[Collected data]
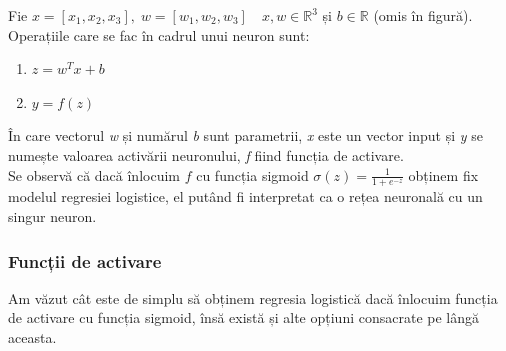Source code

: Fie $x=[x_1,x_2,x_3], \; w=[w_1,w_2,w_3] \quad x,w \in \mathbb{R}^3$ și $b \in \mathbb{R}$ (omis în figură). Operațiile care se fac în cadrul unui neuron sunt:

\begin{enumerate}
\centering
\item $z=w^Tx + b$
\item $y=f(z)$
\end{enumerate}

În care vectorul \textit{w} și numărul \textit{b} sunt parametrii, \textit{x} este un vector input și \textit{y} se numește valoarea activării neuronului, \textit{f} fiind funcția de activare. \\
Se observă că dacă înlocuim $f$ cu funcția sigmoid $\displaystyle{\sigma(z)=\frac{1}{1 + e^{-z}}}$ obținem fix modelul regresiei logistice, el putând fi interpretat ca o rețea neuronală cu un singur neuron.

\subsubsection{Funcții de activare}
Am văzut cât este de simplu să obținem regresia logistică dacă înlocuim funcția de activare cu funcția sigmoid, însă există și alte opțiuni consacrate pe lângă aceasta.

=== What the task asks ===
Each line of the entries where the string "înlocuim" occurs should be shown.

=== Answer to this exercise ===
Se observă că dacă înlocuim $f$ cu funcția sigmoid $\displaystyle{\sigma(z)=\frac{1}{1 + e^{-z}}}$ obținem fix modelul regresiei logistice, el putând fi interpretat ca o rețea neuronală cu un singur neuron.
Am văzut cât este de simplu să obținem regresia logistică dacă înlocuim funcția de activare cu funcția sigmoid, însă există și alte opțiuni consacrate pe lângă aceasta.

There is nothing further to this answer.